Photo by Elist Nguyen on Unsplash
The Christmas holiday season
matters to me, though not for reasons of doctrine. I have always felt its
pull—how it gathers families, neighborhoods, even strangers in shops and
streets in celebration and good cheer. I value the season and its rituals and
stories that sustain community.
I was born in 1959 and raised
in a working-class neighborhood in Vancouver, often loosely referred to as “East
Van.” Ours was not a churchgoing household, but like many families of the time,
we were immersed in the family-oriented, conformist, consumerist culture of mid‑20th‑century
North America. Christmas was everywhere, found on porches and in living rooms, in shop
windows, and on television. It was less about belief than about belonging. The
holiday’s rituals were woven into the fabric of our community, and they became
part of my own formation.
Even now, I find myself drawn
to the season’s festivity: the lights strung against winter’s darkness, the
decorations that transform ordinary spaces, the merriment that softens daily
routines. These are human inventions, rather than divine mandates. They push
back against isolation, create warmth in the cold months, and remind us that
joy can be cultivated even when the days are short. In this sense, Christmas is
less about heaven above than about light against the long night.
The stories we tell at
Christmas reinforce this meaning. Each year, my wife and I revisit the old
animated specials—A Charlie Brown Christmas, Rudolph the Red‑Nosed
Reindeer, How the Grinch Stole Christmas, and Frosty the Snowman.
We watch the classic films—It’s a Wonderful Life, Miracle on 34th
Street, and A Christmas Story. These narratives endure because they
speak to human concerns: generosity, unseen goodness, redemption, and
innocence. They are moral tales, not just theological ones, reminding us that
kindness and community are worth cultivating regardless of metaphysical certainty.
Of course, the cultural
environment has changed since my childhood. The conformity of the 1950s and
1960s has given way to a more inclusive society, where Christmas is celebrated
in diverse ways and often alongside other traditions. I welcome that evolution.
It shows that the holiday is adaptable, that its meaning is shaped less by
doctrine than by human needs. Christmas can be Christian, secular, interfaith,
or simply communal. Its resilience lies in its capacity to gather people
together around collective rituals of wonder and reflection.

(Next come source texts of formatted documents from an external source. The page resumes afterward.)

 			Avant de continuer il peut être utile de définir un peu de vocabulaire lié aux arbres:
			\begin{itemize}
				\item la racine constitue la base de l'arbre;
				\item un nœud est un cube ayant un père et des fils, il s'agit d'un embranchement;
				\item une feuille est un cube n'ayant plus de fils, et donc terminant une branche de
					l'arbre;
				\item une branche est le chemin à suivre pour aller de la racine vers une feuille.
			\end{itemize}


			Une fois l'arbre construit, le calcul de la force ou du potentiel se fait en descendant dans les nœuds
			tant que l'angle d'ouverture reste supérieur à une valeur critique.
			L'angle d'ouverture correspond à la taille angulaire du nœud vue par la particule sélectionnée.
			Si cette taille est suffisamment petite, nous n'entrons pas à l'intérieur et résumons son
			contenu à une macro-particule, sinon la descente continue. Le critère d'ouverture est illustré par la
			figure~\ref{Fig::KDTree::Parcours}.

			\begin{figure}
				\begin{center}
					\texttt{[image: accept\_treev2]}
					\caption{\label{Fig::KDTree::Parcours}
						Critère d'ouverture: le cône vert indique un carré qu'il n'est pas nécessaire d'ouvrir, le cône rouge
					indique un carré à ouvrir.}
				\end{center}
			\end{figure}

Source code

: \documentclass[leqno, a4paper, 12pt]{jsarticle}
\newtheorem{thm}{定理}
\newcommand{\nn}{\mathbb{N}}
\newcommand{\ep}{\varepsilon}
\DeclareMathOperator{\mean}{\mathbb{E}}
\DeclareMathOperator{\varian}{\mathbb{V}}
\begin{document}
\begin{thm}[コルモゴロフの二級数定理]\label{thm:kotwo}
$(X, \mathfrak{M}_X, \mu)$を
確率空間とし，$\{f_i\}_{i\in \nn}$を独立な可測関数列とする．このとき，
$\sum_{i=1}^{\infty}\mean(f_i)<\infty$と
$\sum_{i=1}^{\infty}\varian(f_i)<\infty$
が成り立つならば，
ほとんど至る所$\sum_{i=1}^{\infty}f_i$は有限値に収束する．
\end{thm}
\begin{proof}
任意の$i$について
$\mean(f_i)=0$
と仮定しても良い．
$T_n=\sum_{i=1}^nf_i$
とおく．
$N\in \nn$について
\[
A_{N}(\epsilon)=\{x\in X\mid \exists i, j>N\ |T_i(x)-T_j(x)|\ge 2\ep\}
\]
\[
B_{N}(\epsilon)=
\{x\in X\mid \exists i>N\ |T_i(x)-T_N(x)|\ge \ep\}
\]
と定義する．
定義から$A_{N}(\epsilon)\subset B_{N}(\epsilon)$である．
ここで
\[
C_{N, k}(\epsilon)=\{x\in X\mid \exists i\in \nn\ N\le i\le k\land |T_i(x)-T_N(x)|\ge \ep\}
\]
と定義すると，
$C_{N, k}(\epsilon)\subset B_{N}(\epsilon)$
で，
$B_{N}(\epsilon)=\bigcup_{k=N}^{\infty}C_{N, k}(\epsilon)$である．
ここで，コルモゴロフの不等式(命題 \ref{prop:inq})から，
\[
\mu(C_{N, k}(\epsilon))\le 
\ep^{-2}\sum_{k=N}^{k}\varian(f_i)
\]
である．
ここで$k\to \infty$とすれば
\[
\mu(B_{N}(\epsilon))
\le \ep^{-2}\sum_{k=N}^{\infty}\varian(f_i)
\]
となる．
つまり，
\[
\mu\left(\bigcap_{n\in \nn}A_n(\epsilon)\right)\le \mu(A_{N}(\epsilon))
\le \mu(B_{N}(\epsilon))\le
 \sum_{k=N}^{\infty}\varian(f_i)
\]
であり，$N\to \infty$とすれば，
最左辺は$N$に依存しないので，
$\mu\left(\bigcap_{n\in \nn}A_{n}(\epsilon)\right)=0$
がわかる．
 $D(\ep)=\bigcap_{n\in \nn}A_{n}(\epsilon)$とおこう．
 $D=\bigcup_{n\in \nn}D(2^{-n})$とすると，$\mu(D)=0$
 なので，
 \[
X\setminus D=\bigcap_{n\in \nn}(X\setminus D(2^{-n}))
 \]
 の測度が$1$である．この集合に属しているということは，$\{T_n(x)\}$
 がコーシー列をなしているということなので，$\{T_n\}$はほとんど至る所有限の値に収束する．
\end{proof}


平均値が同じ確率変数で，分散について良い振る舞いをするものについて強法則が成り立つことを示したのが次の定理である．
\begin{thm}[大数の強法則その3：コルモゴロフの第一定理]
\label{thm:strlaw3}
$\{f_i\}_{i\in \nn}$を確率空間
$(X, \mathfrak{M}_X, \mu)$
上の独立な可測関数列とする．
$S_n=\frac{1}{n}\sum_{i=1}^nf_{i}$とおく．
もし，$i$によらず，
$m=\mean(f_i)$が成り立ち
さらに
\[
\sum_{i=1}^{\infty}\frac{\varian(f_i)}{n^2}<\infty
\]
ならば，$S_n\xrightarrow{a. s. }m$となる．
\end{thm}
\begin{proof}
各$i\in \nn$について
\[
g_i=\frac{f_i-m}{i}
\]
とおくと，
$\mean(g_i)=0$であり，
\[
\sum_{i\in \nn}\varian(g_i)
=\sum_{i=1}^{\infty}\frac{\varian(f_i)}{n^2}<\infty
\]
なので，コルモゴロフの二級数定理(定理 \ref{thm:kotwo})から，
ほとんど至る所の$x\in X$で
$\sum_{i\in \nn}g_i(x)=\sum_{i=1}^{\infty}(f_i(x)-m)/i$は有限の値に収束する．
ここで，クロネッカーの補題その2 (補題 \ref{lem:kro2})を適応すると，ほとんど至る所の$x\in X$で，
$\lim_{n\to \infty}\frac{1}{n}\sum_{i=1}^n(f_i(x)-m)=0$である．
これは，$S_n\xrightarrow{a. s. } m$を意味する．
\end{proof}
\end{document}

That’s why Christmas matters
to me, an agnostic. Its rituals sustain memory, community,
and shared traditions. It connects me to my childhood in Vancouver, to the
cultural currents of my generation, to the stories that continue to shape our
ethical landscape, and to the inclusive present in which the holiday has
broadened beyond its original boundaries. Christmas endures not only because of
its spiritual significance, but also because it addresses perennial human needs: for light in darkness, for joy in community, and for stories that remind us of kindness and hope.
In my own season of Christmas,
what endures is not certainty but continuity in the way memory, ritual, and
tradition carry forward even when belief may not. The holiday gathers
fragments of childhood, the warmth of community, and the moral imagination of its
tales, shaping a season that still matters to me. Meaning can be made and
cherished, even when ultimate answers remain unknown.